| WORK ORDER |
In the answer, every entry must appear exactly as given.

| EXTRACTED RECORDS |

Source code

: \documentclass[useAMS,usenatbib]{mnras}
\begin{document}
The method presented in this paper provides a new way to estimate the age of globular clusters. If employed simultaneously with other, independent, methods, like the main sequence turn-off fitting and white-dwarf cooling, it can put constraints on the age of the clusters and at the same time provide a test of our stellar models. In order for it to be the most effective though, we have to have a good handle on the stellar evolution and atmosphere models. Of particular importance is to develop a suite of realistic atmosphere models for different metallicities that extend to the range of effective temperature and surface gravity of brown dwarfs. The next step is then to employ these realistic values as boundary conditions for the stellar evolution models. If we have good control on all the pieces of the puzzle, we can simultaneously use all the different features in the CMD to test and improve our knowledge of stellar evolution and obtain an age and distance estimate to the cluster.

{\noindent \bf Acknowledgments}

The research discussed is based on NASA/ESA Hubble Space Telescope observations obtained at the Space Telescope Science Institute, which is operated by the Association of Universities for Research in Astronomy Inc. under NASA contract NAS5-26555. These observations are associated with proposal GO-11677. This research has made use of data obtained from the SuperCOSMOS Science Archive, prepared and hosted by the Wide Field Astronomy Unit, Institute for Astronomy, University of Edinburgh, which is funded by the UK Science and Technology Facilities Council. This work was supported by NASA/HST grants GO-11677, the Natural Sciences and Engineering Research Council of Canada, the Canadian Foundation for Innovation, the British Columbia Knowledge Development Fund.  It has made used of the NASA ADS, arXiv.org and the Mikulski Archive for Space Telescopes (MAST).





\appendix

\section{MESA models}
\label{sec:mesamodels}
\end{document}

| RESPONSE AREA |
Source code

: \documentclass[useAMS,usenatbib]{mnras}
\begin{document}
The method presented in this paper provides a new way to estimate the age of globular clusters. If employed simultaneously with other, independent, methods, like the main sequence turn-off fitting and white-dwarf cooling, it can put constraints on the age of the clusters and at the same time provide a test of our stellar models. In order for it to be the most effective though, we have to have a good handle on the stellar evolution and atmosphere models. Of particular importance is to develop a suite of realistic atmosphere models for different metallicities that extend to the range of effective temperature and surface gravity of brown dwarfs. The next step is then to employ these realistic values as boundary conditions for the stellar evolution models. If we have good control on all the pieces of the puzzle, we can simultaneously use all the different features in the CMD to test and improve our knowledge of stellar evolution and obtain an age and distance estimate to the cluster.

{\noindent \bf Acknowledgments}

The research discussed is based on NASA/ESA Hubble Space Telescope observations obtained at the Space Telescope Science Institute, which is operated by the Association of Universities for Research in Astronomy Inc. under NASA contract NAS5-26555. These observations are associated with proposal GO-11677. This research has made use of data obtained from the SuperCOSMOS Science Archive, prepared and hosted by the Wide Field Astronomy Unit, Institute for Astronomy, University of Edinburgh, which is funded by the UK Science and Technology Facilities Council. This work was supported by NASA/HST grants GO-11677, the Natural Sciences and Engineering Research Council of Canada, the Canadian Foundation for Innovation, the British Columbia Knowledge Development Fund.  It has made used of the NASA ADS, arXiv.org and the Mikulski Archive for Space Telescopes (MAST).





\appendix

\section{MESA models}
\label{sec:mesamodels}
\end{document}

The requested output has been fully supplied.